[Opening DATA UNDER STUDY section]

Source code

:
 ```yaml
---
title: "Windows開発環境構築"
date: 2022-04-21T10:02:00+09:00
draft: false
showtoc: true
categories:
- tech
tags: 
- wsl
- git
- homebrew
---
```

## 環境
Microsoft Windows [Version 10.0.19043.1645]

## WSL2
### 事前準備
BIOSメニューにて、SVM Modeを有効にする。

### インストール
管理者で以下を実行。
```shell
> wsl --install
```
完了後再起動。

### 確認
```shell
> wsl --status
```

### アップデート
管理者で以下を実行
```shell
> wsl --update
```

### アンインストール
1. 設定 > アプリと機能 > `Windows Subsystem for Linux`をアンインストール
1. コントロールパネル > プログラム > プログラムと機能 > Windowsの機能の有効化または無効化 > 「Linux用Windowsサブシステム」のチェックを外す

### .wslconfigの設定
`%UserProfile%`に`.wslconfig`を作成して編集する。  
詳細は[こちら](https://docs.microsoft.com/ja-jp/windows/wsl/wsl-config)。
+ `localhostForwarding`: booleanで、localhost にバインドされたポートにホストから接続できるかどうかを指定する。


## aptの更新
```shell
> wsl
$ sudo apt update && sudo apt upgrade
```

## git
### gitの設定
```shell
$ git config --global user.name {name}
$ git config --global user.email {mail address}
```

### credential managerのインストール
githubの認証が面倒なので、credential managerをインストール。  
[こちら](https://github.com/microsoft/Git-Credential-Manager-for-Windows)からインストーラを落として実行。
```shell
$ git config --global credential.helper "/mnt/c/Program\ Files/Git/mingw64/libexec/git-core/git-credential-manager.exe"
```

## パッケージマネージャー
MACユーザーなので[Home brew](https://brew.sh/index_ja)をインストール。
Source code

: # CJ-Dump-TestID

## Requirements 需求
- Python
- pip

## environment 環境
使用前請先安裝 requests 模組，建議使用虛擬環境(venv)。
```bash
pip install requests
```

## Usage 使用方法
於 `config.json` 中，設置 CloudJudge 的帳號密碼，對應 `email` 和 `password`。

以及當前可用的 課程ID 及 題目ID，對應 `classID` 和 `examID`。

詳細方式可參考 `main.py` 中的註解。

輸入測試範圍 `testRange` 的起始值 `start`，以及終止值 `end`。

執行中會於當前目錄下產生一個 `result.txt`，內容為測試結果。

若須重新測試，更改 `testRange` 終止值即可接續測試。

[Closing DATA UNDER STUDY section]

# ASSIGNED TASK
Which lines of the records above hold the word "requests"? Copy each of them.

# RESPONSE TO THIS EXERCISE
使用前請先安裝 requests 模組，建議使用虛擬環境(venv)。
pip install requests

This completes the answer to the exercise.